Il settore forestale

Non esiste gestione forestale responsabile senza una piena parità di genere: ad affermarlo, in occasione della Festa della donna, è il Forest Stewardship Council® (FSC®), l’associazione cha da più di 20 anni si occupa della salvaguardia di alberi e boschi in Italia, che ha chiesto di raccontare il gender gap – e i modi per superarlo – nel settore forestale italiano a tretestimoni d’eccezione.

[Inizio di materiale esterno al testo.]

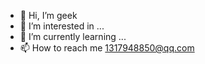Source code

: - 👋 Hi, I’m geek
- 👀 I’m interested in ...
- 🌱 I’m currently learning ...
- 📫 How to reach me 1317948850@qq.com

<!---
itrengyuan/itrengyuan is a ✨ special ✨ repository because its `README.md` (this file) appears on your GitHub profile.
You can click the Preview link to take a look at your changes.
--->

Consulenti e tecnici forestali, boscaioli, vivaisti, pianificatori, gestori e addetti delle aziende del settore del legno: il mondo economico che ruota attorno alle foreste è sempre stato un “affare per uomini”, anche se qualcosa sta cambiando. L’iniziativa di FSC® Italia fa il punto sull’empowerment femminile nel mondo dei boschi.

Partendo dai numeri: nell’Europa a 27 Paesi l’economia delle foreste occupa oggi (dati 2020 dell’ European Institute for Gender Equality, EIGE) 446.000 uomini e solo 63.000 donne (12,4%), mentre in Italia sono impiegati poco più di 50.000 operatori, di cui 5.500 donne (10,8%). Alcuni esempi parlano però di uno scenario che sta lentamente cambiando, ed il Forest Stewardship Council (FSC) ne ha chiesto conto a tre donne del settore: Maria Rita Gallozzi, vice presidente dell’Associazione e auditor; Alessandra Stefani, Direttrice della Direzione generale foreste del Ministero delle politiche agricole, alimentari e forestali (Mipaaf); Maddalena Senter, presidente della confederazione delle Associazioni Universitarie degli Studenti Forestali d’Italia (Ausf Italia).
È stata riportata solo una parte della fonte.